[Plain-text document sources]

# # # # #

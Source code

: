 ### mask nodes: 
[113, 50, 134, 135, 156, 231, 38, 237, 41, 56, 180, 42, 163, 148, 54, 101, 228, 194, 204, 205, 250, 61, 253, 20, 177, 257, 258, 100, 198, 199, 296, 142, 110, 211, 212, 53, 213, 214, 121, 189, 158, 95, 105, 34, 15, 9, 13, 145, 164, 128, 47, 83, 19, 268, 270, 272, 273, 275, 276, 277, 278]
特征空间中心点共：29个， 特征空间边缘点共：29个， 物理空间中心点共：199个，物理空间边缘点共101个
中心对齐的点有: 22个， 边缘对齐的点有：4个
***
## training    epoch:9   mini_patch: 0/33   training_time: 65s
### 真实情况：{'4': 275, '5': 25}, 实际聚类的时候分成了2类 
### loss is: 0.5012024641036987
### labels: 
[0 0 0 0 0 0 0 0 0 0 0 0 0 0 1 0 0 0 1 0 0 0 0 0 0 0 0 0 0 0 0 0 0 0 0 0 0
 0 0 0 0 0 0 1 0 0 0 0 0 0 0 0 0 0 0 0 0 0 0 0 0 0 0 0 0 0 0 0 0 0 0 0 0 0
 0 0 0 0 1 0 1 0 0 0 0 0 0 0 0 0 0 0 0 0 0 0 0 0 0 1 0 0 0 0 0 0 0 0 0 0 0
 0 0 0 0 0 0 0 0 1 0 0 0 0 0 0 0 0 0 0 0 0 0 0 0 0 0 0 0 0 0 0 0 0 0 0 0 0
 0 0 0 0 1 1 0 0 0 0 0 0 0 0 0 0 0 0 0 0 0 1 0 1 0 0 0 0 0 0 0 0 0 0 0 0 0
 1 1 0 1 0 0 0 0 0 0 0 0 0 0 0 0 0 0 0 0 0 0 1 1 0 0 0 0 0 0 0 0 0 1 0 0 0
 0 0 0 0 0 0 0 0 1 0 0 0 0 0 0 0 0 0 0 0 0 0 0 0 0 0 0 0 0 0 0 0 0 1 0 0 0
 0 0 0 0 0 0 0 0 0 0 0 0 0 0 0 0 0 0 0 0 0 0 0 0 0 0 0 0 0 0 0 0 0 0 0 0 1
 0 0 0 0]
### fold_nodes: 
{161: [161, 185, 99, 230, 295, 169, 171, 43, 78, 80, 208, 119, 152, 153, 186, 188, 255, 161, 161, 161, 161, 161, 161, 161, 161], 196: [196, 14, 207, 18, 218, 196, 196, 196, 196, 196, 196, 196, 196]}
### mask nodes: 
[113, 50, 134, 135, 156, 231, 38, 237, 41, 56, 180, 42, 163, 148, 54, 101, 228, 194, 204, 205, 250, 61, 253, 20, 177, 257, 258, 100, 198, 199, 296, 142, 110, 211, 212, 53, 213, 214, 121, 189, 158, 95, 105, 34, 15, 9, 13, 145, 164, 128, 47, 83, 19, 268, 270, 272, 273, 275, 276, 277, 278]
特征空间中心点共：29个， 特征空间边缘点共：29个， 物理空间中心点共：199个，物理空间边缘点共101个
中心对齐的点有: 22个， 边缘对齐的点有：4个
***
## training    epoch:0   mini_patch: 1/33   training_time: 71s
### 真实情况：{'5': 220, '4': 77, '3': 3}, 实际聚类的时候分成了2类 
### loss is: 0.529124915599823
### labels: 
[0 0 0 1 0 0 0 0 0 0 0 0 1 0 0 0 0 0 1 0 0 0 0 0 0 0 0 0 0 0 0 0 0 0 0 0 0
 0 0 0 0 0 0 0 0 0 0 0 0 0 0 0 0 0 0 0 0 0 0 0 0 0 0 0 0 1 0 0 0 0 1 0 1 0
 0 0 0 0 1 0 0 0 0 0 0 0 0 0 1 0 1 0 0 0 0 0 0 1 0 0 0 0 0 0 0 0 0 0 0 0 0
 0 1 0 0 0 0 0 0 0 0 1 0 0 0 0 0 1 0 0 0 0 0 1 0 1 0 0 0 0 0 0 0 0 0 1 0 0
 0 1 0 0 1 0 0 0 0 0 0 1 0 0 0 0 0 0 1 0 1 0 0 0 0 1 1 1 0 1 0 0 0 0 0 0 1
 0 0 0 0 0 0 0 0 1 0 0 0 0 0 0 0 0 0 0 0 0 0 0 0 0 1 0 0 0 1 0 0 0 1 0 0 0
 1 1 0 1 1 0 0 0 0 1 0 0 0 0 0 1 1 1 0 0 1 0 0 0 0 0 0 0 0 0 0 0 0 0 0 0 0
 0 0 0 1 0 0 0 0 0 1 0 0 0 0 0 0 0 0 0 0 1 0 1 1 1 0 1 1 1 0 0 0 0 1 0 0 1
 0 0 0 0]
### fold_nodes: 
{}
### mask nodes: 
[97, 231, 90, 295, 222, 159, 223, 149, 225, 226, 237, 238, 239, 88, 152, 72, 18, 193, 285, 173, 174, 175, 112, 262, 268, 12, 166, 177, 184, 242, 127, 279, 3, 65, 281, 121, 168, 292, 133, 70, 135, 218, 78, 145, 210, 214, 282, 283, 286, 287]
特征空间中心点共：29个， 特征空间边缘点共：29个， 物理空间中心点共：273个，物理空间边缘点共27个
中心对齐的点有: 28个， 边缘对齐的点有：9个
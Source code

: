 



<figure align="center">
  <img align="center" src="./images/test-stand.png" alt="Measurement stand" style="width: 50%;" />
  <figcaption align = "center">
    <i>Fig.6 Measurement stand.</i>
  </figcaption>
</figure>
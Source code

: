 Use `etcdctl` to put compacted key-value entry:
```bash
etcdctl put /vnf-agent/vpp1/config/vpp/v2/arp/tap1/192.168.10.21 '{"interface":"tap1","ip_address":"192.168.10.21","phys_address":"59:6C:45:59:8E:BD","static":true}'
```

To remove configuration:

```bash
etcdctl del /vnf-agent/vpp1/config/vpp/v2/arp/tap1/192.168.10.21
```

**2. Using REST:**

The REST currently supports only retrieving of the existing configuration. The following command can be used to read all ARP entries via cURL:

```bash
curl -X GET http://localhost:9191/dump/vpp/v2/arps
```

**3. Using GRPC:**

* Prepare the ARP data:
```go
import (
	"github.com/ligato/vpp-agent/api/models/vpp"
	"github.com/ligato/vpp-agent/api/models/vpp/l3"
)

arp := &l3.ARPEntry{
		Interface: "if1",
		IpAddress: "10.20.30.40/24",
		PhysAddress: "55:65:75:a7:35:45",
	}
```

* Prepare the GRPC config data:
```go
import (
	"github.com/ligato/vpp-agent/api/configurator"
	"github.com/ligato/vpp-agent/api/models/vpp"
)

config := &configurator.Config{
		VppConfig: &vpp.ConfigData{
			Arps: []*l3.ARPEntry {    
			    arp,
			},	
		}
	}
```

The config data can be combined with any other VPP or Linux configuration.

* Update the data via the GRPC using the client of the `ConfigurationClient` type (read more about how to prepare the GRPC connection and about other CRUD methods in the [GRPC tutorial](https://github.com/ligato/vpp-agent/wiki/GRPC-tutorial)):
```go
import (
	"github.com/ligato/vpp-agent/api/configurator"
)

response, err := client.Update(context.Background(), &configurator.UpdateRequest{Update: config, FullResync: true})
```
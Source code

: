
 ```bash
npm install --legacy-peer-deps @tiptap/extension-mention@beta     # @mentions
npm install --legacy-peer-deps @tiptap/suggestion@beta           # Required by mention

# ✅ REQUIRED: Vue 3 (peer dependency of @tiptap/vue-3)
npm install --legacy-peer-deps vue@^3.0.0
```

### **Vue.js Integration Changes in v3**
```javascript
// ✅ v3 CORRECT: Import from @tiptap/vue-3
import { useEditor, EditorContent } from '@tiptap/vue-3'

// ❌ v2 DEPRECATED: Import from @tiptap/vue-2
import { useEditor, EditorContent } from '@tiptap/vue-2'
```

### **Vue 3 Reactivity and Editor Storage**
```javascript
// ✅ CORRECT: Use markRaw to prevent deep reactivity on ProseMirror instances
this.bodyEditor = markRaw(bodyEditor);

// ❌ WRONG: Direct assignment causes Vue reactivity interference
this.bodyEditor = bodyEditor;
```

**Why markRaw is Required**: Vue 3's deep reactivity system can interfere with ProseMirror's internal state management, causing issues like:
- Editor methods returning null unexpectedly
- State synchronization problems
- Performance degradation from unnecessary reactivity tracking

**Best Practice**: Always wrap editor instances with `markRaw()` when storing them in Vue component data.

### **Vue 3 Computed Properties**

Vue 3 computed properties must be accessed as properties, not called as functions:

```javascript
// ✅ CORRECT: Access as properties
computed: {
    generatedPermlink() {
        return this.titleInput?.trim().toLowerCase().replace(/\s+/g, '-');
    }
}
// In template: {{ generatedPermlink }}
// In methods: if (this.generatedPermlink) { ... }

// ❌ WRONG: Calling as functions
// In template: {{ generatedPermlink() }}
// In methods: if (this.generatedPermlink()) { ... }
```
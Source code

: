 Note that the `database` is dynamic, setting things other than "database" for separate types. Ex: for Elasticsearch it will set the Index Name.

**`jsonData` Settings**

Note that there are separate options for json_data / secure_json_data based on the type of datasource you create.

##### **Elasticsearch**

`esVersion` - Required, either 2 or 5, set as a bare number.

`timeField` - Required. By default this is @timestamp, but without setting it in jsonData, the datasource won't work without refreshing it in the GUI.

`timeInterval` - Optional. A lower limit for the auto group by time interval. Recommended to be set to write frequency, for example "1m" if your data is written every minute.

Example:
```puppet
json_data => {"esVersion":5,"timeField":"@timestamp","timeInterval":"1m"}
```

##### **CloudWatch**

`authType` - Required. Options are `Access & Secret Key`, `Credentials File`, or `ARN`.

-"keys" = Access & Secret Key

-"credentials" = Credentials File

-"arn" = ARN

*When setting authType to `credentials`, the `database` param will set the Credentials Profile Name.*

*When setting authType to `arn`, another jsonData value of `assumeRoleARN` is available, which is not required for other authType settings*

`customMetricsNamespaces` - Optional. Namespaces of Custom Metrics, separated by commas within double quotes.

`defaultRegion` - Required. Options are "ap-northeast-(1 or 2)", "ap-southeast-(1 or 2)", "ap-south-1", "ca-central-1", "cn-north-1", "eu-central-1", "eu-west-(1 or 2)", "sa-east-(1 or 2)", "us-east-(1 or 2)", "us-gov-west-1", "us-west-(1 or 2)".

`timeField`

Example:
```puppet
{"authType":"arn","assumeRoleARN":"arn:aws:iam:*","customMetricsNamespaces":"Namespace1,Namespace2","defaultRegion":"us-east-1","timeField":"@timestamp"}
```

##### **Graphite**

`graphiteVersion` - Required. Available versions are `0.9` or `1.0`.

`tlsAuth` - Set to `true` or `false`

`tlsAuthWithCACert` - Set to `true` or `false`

# # # # #

From the entries above, copy every line where the word "legacy" shows up.

EXPECTED ANSWER
npm install --legacy-peer-deps @tiptap/extension-mention@beta     # @mentions
npm install --legacy-peer-deps @tiptap/suggestion@beta           # Required by mention
npm install --legacy-peer-deps vue@^3.0.0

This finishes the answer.